Stored data
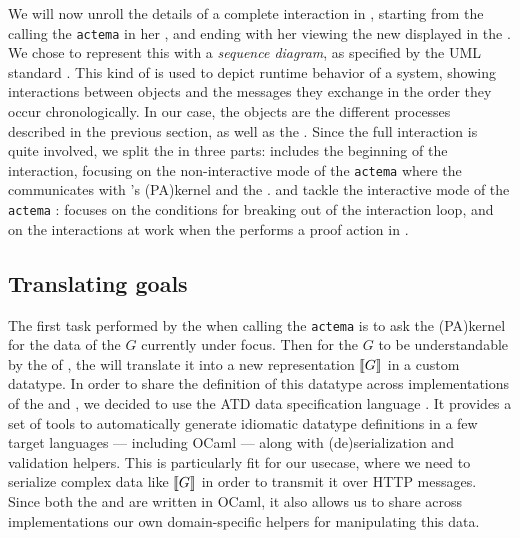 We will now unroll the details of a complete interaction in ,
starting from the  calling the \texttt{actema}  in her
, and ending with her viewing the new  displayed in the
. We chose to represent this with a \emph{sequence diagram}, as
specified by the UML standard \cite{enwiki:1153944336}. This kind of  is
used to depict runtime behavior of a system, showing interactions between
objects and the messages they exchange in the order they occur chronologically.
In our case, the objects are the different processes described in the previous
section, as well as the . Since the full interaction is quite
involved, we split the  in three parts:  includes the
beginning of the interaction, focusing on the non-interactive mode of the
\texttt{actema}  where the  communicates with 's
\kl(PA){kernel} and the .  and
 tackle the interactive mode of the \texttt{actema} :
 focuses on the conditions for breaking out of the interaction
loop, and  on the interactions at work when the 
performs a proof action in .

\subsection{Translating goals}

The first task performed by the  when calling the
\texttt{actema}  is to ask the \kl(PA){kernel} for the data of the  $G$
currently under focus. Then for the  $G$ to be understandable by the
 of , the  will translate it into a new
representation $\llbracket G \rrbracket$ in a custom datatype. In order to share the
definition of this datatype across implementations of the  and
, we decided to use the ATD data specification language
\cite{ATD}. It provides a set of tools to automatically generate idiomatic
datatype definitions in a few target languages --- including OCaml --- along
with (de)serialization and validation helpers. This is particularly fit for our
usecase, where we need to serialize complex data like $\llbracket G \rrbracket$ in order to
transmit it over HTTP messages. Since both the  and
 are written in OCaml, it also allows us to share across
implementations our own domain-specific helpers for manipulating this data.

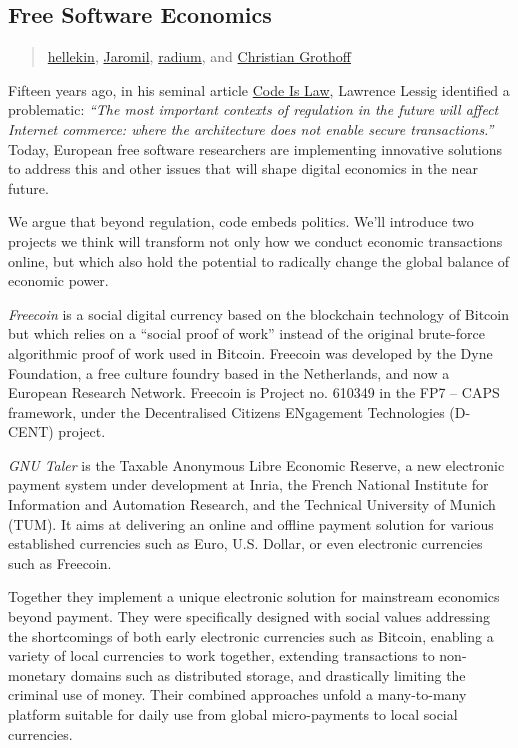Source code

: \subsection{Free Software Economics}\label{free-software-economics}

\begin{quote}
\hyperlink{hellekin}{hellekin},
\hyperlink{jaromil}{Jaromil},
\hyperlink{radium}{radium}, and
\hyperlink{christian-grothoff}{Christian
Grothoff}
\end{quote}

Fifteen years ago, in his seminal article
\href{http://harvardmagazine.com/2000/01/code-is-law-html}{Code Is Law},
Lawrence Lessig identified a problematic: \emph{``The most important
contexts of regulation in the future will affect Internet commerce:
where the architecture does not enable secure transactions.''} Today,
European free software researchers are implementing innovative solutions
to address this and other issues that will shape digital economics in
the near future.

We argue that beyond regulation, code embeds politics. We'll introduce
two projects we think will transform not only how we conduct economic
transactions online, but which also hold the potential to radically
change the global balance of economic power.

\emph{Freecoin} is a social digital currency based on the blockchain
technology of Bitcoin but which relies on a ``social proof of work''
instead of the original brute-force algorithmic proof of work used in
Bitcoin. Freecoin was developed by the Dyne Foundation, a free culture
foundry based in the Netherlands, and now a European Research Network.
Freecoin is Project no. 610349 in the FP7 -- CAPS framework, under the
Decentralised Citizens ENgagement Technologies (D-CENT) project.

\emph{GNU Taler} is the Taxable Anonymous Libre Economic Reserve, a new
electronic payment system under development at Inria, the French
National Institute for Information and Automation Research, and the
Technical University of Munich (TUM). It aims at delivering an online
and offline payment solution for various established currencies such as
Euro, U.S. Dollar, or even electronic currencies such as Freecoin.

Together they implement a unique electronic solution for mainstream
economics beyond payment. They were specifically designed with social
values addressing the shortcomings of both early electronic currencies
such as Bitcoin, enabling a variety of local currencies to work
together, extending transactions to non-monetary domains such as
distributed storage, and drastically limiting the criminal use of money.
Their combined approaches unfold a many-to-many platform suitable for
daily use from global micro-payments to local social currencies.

:: Task directions ::
Wherever the string "based" occurs in the data, copy the line that holds it.

:: Worked solution ::
\emph{Freecoin} is a social digital currency based on the blockchain
foundry based in the Netherlands, and now a European Research Network.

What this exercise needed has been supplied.